Today's big dips in stocks are nothing more than a continuum of the controlled demolition of the global economy, led by the United States stock markets. Sell-offs are nothing more than profit-taking efforts by the controlling interests and their whiz-bang computers, to be followed, in short order, by concentrated buying and new all-time highs.

Nothing new under the sun. And nothing to see here. Move along, now.

Meanwhile, the Atlanta Fed predicts the first quarter 2015 GDP growth at 0.2%, WTI crude oil futures were up 3% on the day in the face of a string of the largest crude stockpile supply growth ever, but likely the cause/result of a falling dollar. Durable goods for February were down for the second straight month.

Some of this actually makes sense, but only on a selected basis.

Dow 17,718.54, -292.60 (-1.62%)
S&P 500 2,061.05, -30.45 (-1.46%)
NASDAQ 4,876.52, -118.21 (-2.37%)

Tuesday, March 24, 2015

What China is Making, the World Isn't Taking

With not much in the way of company news or economic data to spur stocks in any particular direction, stocks - if you believe there is still a viable market out there - may have taken their queues today from China, where manufacturing slipped to its lowest level in nearly a year.

HSBC's purchasing manager's initial survey for March fell to 49.2, signaling contraction, from January's reading of 50.7, the worst reading in 11 months. The survey is designed so that numbers above 50 indicate expansion, under 50, contraction.

This should not have been a surprise to anyone on Wall Street, because they know how China's dumplings are boiled. They're reliant on exports of manufactured goods, primarily to the United States and Europe.

Therefore, if those two consumer groups are not buying, China isn't selling. And that's exactly what has been going on for months now, if not years. Economic numbers in all areas of the world are slightly skewed by regional and political preference, but when China, widely regarded as the world's engine of growth in the 21st century, actually shows manufacturing in decline, it's likely much worse than reported.

There isn't much about boosting manufacturing that the central banks of the world haven't already tried and found to not work, so it's likely, at this point, up to individuals to get out and spend.

Not. Gonna. Happen.

Europe is bankrupt. The USA has gone, in sixty short years, from being a creditor nation, to debtor nation, to where we are today, on the cusp of becoming a deadbeat nation.

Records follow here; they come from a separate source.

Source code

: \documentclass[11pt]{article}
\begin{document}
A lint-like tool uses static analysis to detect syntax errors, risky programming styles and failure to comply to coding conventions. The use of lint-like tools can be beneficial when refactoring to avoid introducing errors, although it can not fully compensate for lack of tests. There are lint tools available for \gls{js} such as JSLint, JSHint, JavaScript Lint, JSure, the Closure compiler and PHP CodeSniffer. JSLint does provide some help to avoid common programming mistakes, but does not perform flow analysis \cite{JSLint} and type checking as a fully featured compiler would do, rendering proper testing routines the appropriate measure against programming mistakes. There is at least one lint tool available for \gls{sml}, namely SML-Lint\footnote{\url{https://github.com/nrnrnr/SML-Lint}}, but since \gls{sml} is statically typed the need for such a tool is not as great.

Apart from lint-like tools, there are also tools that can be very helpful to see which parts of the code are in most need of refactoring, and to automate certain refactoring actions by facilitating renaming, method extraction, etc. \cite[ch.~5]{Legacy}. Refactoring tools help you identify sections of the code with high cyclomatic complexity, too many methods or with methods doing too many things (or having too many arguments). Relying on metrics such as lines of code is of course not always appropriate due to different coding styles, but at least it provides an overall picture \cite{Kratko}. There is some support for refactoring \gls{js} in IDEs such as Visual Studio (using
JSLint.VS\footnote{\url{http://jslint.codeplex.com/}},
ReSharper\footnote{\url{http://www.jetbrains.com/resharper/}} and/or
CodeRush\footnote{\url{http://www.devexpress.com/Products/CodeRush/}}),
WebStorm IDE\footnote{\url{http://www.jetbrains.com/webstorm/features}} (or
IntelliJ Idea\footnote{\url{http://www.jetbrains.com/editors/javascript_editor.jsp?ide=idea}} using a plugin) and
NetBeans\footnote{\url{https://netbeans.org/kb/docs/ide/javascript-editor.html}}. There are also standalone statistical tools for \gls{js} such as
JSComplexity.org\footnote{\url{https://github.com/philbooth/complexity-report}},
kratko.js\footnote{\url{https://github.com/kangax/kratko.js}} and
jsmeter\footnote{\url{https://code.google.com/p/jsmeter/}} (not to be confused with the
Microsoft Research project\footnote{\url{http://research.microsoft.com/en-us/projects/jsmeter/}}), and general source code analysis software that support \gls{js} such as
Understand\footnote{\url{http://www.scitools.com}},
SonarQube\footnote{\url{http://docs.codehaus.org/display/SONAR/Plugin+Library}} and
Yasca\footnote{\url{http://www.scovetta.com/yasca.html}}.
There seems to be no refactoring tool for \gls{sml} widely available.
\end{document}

In popular parlance, a deadbeat is somebody who borrows and doesn't pay back its debts. Well, the good, old USA can do attitude hasn't been getting it done for a long, long time. Which is why we have a federal debt of over $16 Trillion. The government doesn't pay off its debts; it rolls them over into new debt, something that, if you or I or your neighbor tried to do, we'd be laughed all the way to the nearest courthouse.

The US government has seemingly been intent upon destroying the country, the currency, and the popular notion of being the "land of the free." The failure of politicians to even attempt to fix the various parts of our fiscal condition that are broken is at the bottom of not only the Fed's Zero Interest Rate Policy (ZIRP) but also is tearing away at the fabric of the nation, and people are beginning, at last, to notice, and worse, they're doing something about it.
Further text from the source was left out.